Must I bend every rule, disobey authority
to create something new, something worth your listening?
Must I shock or astonish, like the Manet painting
that nearly caused a riot, like the Rite of Spring?
Must I be as singularly focused as Bill Cunningham,
as outrageously courageous as those women and their prams?
Must I cut myself off like JD Salinger?
Should I have dropped out of school, like Passenger?
What makes ReMC dramatically different?
And how can I make them see this radical spirit
has so much farther to go, but feels already near it.
So far away from the gold, obsessing about appearance.
All those extra jelly beans, how will I use ‘em?
Will I listen to what you’re telling me, or will I abuse ‘em?

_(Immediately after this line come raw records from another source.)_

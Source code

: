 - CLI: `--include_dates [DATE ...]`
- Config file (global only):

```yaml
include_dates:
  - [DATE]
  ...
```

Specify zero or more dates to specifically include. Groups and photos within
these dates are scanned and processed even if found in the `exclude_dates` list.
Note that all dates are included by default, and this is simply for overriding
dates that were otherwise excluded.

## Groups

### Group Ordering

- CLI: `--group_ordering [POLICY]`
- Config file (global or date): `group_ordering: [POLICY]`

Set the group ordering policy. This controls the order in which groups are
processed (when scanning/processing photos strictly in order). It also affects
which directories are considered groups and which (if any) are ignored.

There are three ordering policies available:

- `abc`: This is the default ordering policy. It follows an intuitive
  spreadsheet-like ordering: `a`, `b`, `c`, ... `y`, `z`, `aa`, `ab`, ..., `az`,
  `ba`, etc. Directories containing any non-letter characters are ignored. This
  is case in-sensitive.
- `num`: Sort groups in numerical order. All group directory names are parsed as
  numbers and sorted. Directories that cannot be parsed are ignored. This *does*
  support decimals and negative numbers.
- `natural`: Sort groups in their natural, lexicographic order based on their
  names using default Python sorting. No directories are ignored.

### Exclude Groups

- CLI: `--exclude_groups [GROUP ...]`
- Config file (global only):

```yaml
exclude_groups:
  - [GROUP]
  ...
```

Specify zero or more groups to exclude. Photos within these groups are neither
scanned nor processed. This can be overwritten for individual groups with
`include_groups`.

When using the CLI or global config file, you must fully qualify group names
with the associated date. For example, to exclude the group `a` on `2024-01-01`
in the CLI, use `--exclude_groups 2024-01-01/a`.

What will ReMC’s Wikipedia say?
Or will there be nothing, just sepia days?
Why is it so hard to follow my heart? It’s
taken me so far, but I haven’t even started
to unlock the potential of my mind. It’s hardened
by all these expectations around me. So pardon.
business casual-ties
so many dreams deferred in these professional ways
vortex of briefcases and ties
but how can I complain? That’s privilege. I…
fear I will fear I will fear I will fear.
but that fear isn’t getting me anywhere nearer.
Any life in the arts is hard, so they say.
Impossible and stressful. Odds against you. Afraid.
What do you thin-slice from a glance at my face?
What are the insights, subconscious take-aways?
Must I follow in the footsteps of all the greatest greats
or can I try something else, my own makeshift ways?
Address me, call me Rebecca.
She used to rhyme all these simple words a Capella.
ReMC is my Tyler, call her a fighter.
subverting the vulnerability that’s human inside her
Am I strong enough to chase my dreams without looking back?
I’m on the subway writing lyrics, 9-5 I can’t tap
into the creativity
that’s burning my stomach
I want to make art, so how come I’m running from it?
Oh Red Queen! Color my life.
Color my music, color my sight!
Color me ReMC, give me might.
looking-glass world, wrong is right.
Red of innovation,
Teach Alice to play the game
and transform her to a queen like you.
Glass, part with the flame.
I am strong, I am a rapper, and I'll tell you I'm proud
I’ll be wrong, I will be backwards, and I will be loud.
I am a woman. Yes, I am woman, yes.
Nothing more, nothing less, bone and blood and flesh.